The financial sector plays an essential role in the (re)financing of companies, but has been severely affected by the war. Due to the high credit risks and refinancing costs, banks can currently only offer companies loans at high interest rates. This makes it even more difficult for many companies to continue their business activities.
The preservation of companies – also and especially in a war context – is of great importance. Particularly small and medium-sized enterprises make a decisive contribution to the functioning of daily life, ensure the production of important goods and services, generate tax revenue and thus help to maintain state functions. Above all, however, they secure jobs – a central task, not least in times of war. According to the World Bank, the poverty rate has risen rapidly by a third, from 5.5 % (2021) to 24.1 % (2022), partly due to the devaluation of the hryvnia. This means that more than seven million additional people are affected by poverty. Companies can make a difference here.
The Business Development Fund (BDF) was founded in 1999 as the “German Ukrainian Fund” by KfW on behalf of the German Federal Government, the Ministry of Finance of Ukraine and the National Bank of Ukraine. For 25 years, the BDF has been supporting the Ukrainian economy by providing financing for small and medium-sized enterprises (SMEs). Through partner financial institutions (primarily commercial banks), SMEs receive loans, interest equalisation payments, grants and loan guarantees.

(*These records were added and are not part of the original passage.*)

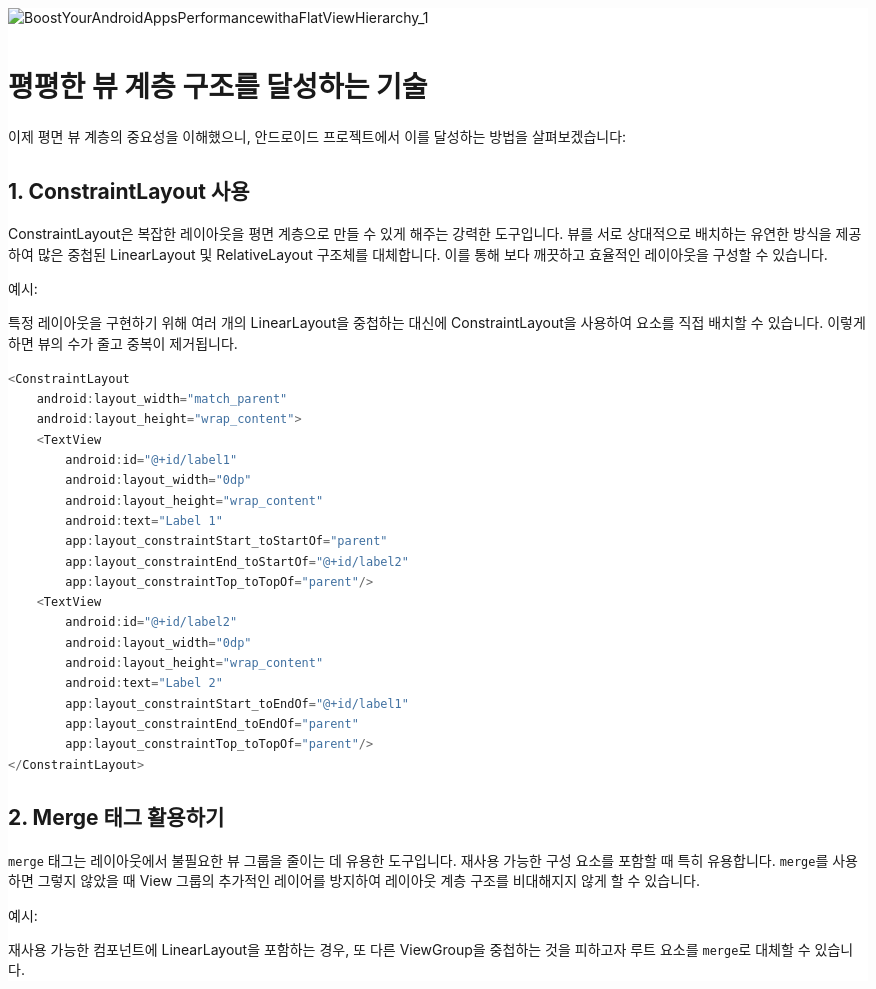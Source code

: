 ![BoostYourAndroidAppsPerformancewithaFlatViewHierarchy_1](/assets/img/2024-08-13-BoostYourAndroidAppsPerformancewithaFlatViewHierarchy_1.png)

# 평평한 뷰 계층 구조를 달성하는 기술

<div class="content-ad"></div>

이제 평면 뷰 계층의 중요성을 이해했으니, 안드로이드 프로젝트에서 이를 달성하는 방법을 살펴보겠습니다:

## 1. ConstraintLayout 사용

ConstraintLayout은 복잡한 레이아웃을 평면 계층으로 만들 수 있게 해주는 강력한 도구입니다. 뷰를 서로 상대적으로 배치하는 유연한 방식을 제공하여 많은 중첩된 LinearLayout 및 RelativeLayout 구조체를 대체합니다. 이를 통해 보다 깨끗하고 효율적인 레이아웃을 구성할 수 있습니다.

예시:

<div class="content-ad"></div>

특정 레이아웃을 구현하기 위해 여러 개의 LinearLayout을 중첩하는 대신에 ConstraintLayout을 사용하여 요소를 직접 배치할 수 있습니다. 이렇게 하면 뷰의 수가 줄고 중복이 제거됩니다.

```js
<ConstraintLayout
    android:layout_width="match_parent"
    android:layout_height="wrap_content">
    <TextView
        android:id="@+id/label1"
        android:layout_width="0dp"
        android:layout_height="wrap_content"
        android:text="Label 1"
        app:layout_constraintStart_toStartOf="parent"
        app:layout_constraintEnd_toStartOf="@+id/label2"
        app:layout_constraintTop_toTopOf="parent"/>
    <TextView
        android:id="@+id/label2"
        android:layout_width="0dp"
        android:layout_height="wrap_content"
        android:text="Label 2"
        app:layout_constraintStart_toEndOf="@+id/label1"
        app:layout_constraintEnd_toEndOf="parent"
        app:layout_constraintTop_toTopOf="parent"/>
</ConstraintLayout>
```

## 2. Merge 태그 활용하기

`merge` 태그는 레이아웃에서 불필요한 뷰 그룹을 줄이는 데 유용한 도구입니다. 재사용 가능한 구성 요소를 포함할 때 특히 유용합니다. `merge`를 사용하면 그렇지 않았을 때 View 그룹의 추가적인 레이어를 방지하여 레이아웃 계층 구조를 비대해지지 않게 할 수 있습니다.

<div class="content-ad"></div>

예시:

재사용 가능한 컴포넌트에 LinearLayout을 포함하는 경우, 또 다른 ViewGroup을 중첩하는 것을 피하고자 루트 요소를 `merge`로 대체할 수 있습니다.
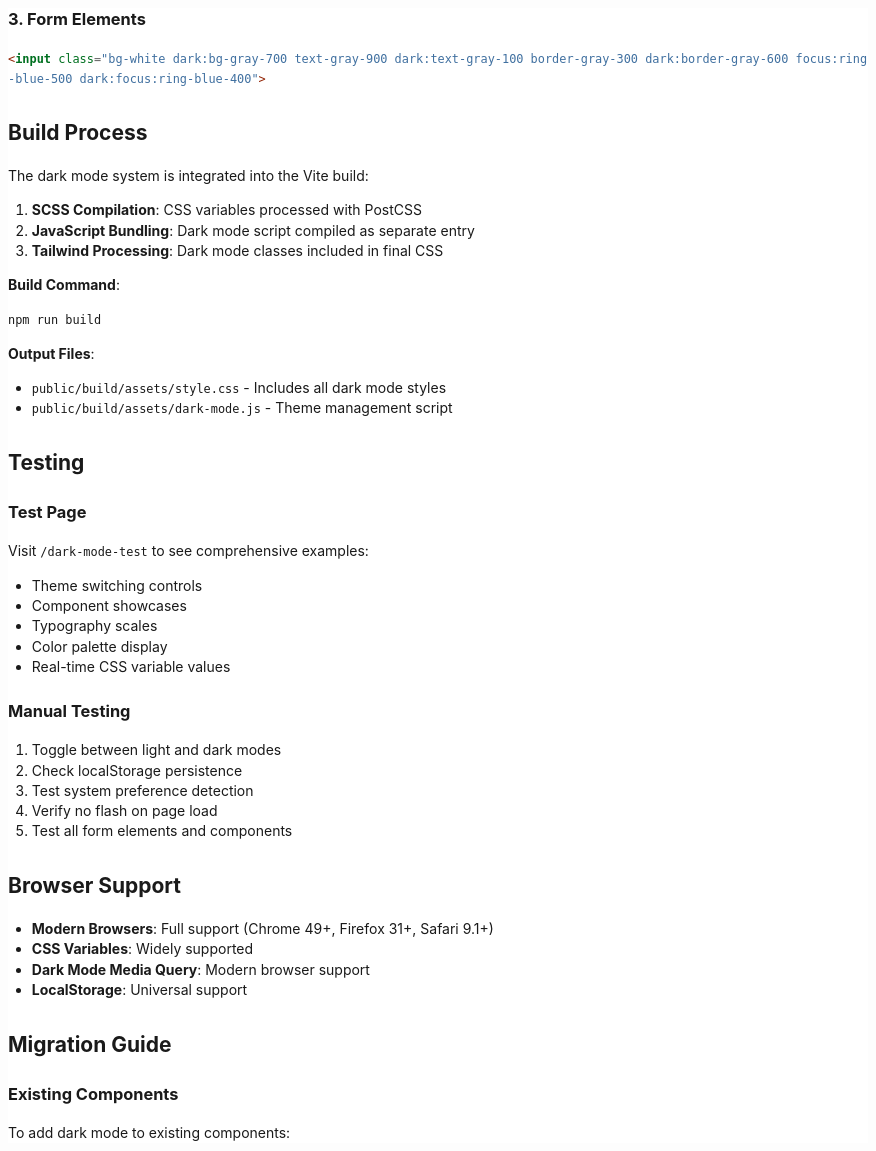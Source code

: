 ### 3. Form Elements
```html
<input class="bg-white dark:bg-gray-700 text-gray-900 dark:text-gray-100 border-gray-300 dark:border-gray-600 focus:ring-blue-500 dark:focus:ring-blue-400">
```

## Build Process

The dark mode system is integrated into the Vite build:

1. **SCSS Compilation**: CSS variables processed with PostCSS
2. **JavaScript Bundling**: Dark mode script compiled as separate entry
3. **Tailwind Processing**: Dark mode classes included in final CSS

**Build Command**:
```bash
npm run build
```

**Output Files**:
- `public/build/assets/style.css` - Includes all dark mode styles
- `public/build/assets/dark-mode.js` - Theme management script

## Testing

### Test Page
Visit `/dark-mode-test` to see comprehensive examples:
- Theme switching controls
- Component showcases
- Typography scales
- Color palette display
- Real-time CSS variable values

### Manual Testing
1. Toggle between light and dark modes
2. Check localStorage persistence
3. Test system preference detection
4. Verify no flash on page load
5. Test all form elements and components

## Browser Support

- **Modern Browsers**: Full support (Chrome 49+, Firefox 31+, Safari 9.1+)
- **CSS Variables**: Widely supported
- **Dark Mode Media Query**: Modern browser support
- **LocalStorage**: Universal support

## Migration Guide

### Existing Components
To add dark mode to existing components:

Since 2020, the BDF has been implementing the most comprehensive government financing programme for SMEs to date. In cooperation with more than 40 banks, the “Affordable Loans 5-7-9” programme gives companies access to financial services with favourable interest conditions. KfW has supported the “5-7-9” programme with EUR 200 million since the start of the war.
Since 2020, over 65,000 loans with a total volume of EUR 4.7 billion have been issued to SMEs. In 2023 alone, the programme created over 67,000 jobs and secured more than 200,000. As a result, grocery shops, small logistics companies and agricultural businesses can maintain their operations.
Over the years, the BDF has become a key player in the financing of Ukrainian SMEs through the implementation of national, regional and donor-funded programmes. To meet the increased demand for funding for SMEs and the growing scope of activities, as well as to maximise efficiency, institutional strengthening of the BDF is essential. The Ukrainian Ministry of Finance has therefore begun a comprehensive transformation of the BDF. A draft law has already been prepared. The common goal is to transform the BDF into a national development institution for SMEs and a central force for Ukraine's economic reconstruction. In the medium to long term, Ukraine should also be able to acquire and implement EU funds directly. KfW and the World Bank are supporting this reform process, with other international partners to follow. Together, they aim to achieve one goal in particular: the strengthening towards a centralised national development institution for SMEs, the engine for reconstruction and stability.